Yours in the fullness of serial time,
Susan

2 comments:

Kari said...

I too am ready to find out what's the history of Preston and Cynthia and Mrs. G! Susan has quoted some of my favorite parts--the envelopes, and the difference in how the poor and the more educated talk about death--I was struck by the contrast of no money vs. education rather than poor vs. wealthy, or poor vs. getting by.

I was thinking again about Josh's comments that Molly becomes an observer. I'm interested in how she both is and is not the heroine of this novel of everyday life--it is called "Wives and Daughters," but it does focus most on her, and secondarily on other wives and daughters who interact with her. But surprisingly, some of the characters the novel goes most inward with are the Hamley men, with no wives or daughters in town. It seems we see the thoughts and feelings of Molly, of Squire H., and of Osborne. Are there others? I feel I know some of Harriet's thoughts, but only because she expresses them so well, and occasionally there's a brief reference to Mr.

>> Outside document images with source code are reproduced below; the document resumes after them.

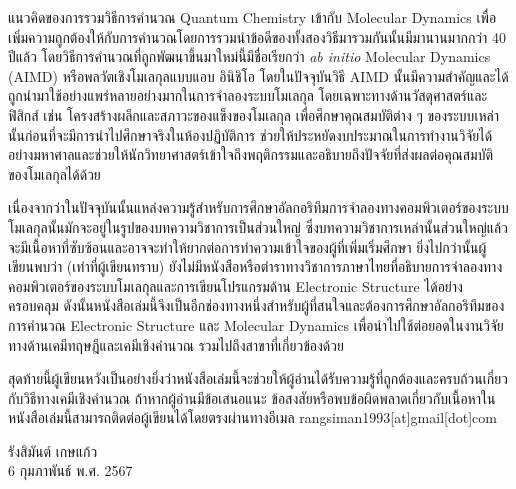{แนวคิดของการรวมวิธีการคำนวณ Quantum Chemistry เข้ากับ Molecular Dynamics เพื่อเพิ่มความถูกต้องให้กับการคำนวณโดยการรวมนำข้อดีของทั้งสองวิธีมารวมกันนั้นมีมานานมากกว่า 40 ปีแล้ว โดยวิธีการคำนวณที่ถูกพัฒนาขึ้นมาใหม่นี้มีชื่อเรียกว่า \textit{ab initio} Molecular 
Dynamics (AIMD) หรือพลวัตเชิงโมเลกุลแบบแอบ อินิชิโอ โดยในปัจจุบันวิธี AIMD นั้นมีความสำคัญและได้ถูกนำมาใช้อย่างแพร่หลายอย่างมากในการจำลองระบบโมเลกุล โดยเฉพาะทางด้านวัสดุศาสตร์และฟิสิกส์ เช่น โครงสร้างผลึกและสภาวะของแข็งของโมเลกุล เพื่อศึกษาคุณสมบัติต่าง ๆ ของระบบเหล่านั้นก่อนที่จะมีการนำไปศึกษาจริงในห้องปฏิบัติการ ช่วยให้ประหยัดงบประมาณในการทำงานวิจัยได้อย่างมหาศาลและช่วยให้นักวิทยาศาสตร์เข้าใจถึงพฤติกรรมและอธิบายถึงปัจจัยที่ส่งผลต่อคุณสมบัติของโมเลกุลได้ด้วย 

เนื่องจากว่าในปัจจุบันนั้นแหล่งความรู้สำหรับการศึกษาอัลกอริทึมการจำลองทางคอมพิวเตอร์ของระบบโมเลกุลนั้นมักจะอยู่ในรูปของบทความวิชาการเป็นส่วนใหญ่ ซึ่งบทความวิชาการเหล่านั้นส่วนใหญ่แล้วจะมีเนื้อหาที่ซับซ้อนและอาจจะทำให้ยากต่อการทำความเข้าใจของผู้ที่เพิ่มเริ่มศึกษา ยิ่งไปกว่านั้นผู้เขียนพบว่า (เท่าที่ผู้เขียนทราบ) ยังไม่มีหนังสือหรือตำราทางวิชาการภาษาไทยที่อธิบายการจำลองทางคอมพิวเตอร์ของระบบโมเลกุลและการเขียนโปรแกรมด้าน Electronic Structure ได้อย่างครอบคลุม ดังนั้นหนังสือเล่มนี้จึงเป็นอีกช่องทางหนึ่งสำหรับผู้ที่สนใจและต้องการศึกษาอัลกอริทึมของการคำนวณ Electronic Structure และ Molecular Dynamics เพื่อนำไปใช้ต่อยอดในงานวิจัยทางด้านเคมีทฤษฎีและเคมีเชิงคำนวณ รวมไปถึงสาขาที่เกี่ยวข้องด้วย

สุดท้ายนี้ผู้เขียนหวังเป็นอย่างยิ่งว่าหนังสือเล่มนี้จะช่วยให้ผู้อ่านได้รับความรู้ที่ถูกต้องและครบถ้วนเกี่ยวกับวิธีทางเคมีเชิงคำนวณ ถ้าหากผู้อ่านมีข้อเสนอแนะ 
ข้อสงสัยหรือพบข้อผิดพลาดเกี่ยวกับเนื้อหาในหนังสือเล่มนี้สามารถติดต่อผู้เขียนได้โดยตรงผ่านทางอีเมล rangsiman1993[at]gmail[dot]com

\medskip

\begin{flushright}
รังสิมันต์ เกษแก้ว \\
6 กุมภาพันธ์ พ.ศ. 2567
\end{flushright}
}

G's, though he usually tries to suppress his! There are moments, I guess, when a number of characters' thoughts are expressed, but very few who get a chapter dedicated to them. I think we should make up a new title. I will ponder.

I'm about to go out of town for 12 days, and I can't decide whether to carry the novel for a mere 3 chapters of reading (since I'm heading up to read the next installment right now!). Hmmm. I'll see. I hate to wait, but I limit how many books I can take on vacation (5), and still my suitcase is already too heavy. For me, this is the dilemma of slow reading!

readerann said...

Just briefly, since I’m behind in reading, about Chapter 30, “Old Ways and New.” After listening for, it seems, several chapters to the squire’s grumblings, I found Gatskell’s build-up to his loss of temper effective, and the actual loss of it cathartic. First he hears the “sound of tools,…the clink of iron,…the cry and shout of labourers. But not on his land.” It's the Cumnors', and they having “gone up in the world" as the squire "went down.” (I felt for him.) The squire's enraged encounter with the Cumnor's contemptible Preston is framed by the squire's tender visit "to say good-by" to the sleeping/dying servant, Silas. All in all, by the end of the chapter, I am no longer impatient with the squire, and my hatred for Preston is cemented.

Plus, what’s not to love about Gatskell's writing, this, in the heat of battle: “Mr Preston turned to Roger, as if appealing from Philip drunk to Philip sober, …”

What IS up with Cynthia and Preston? Let’s get on with it.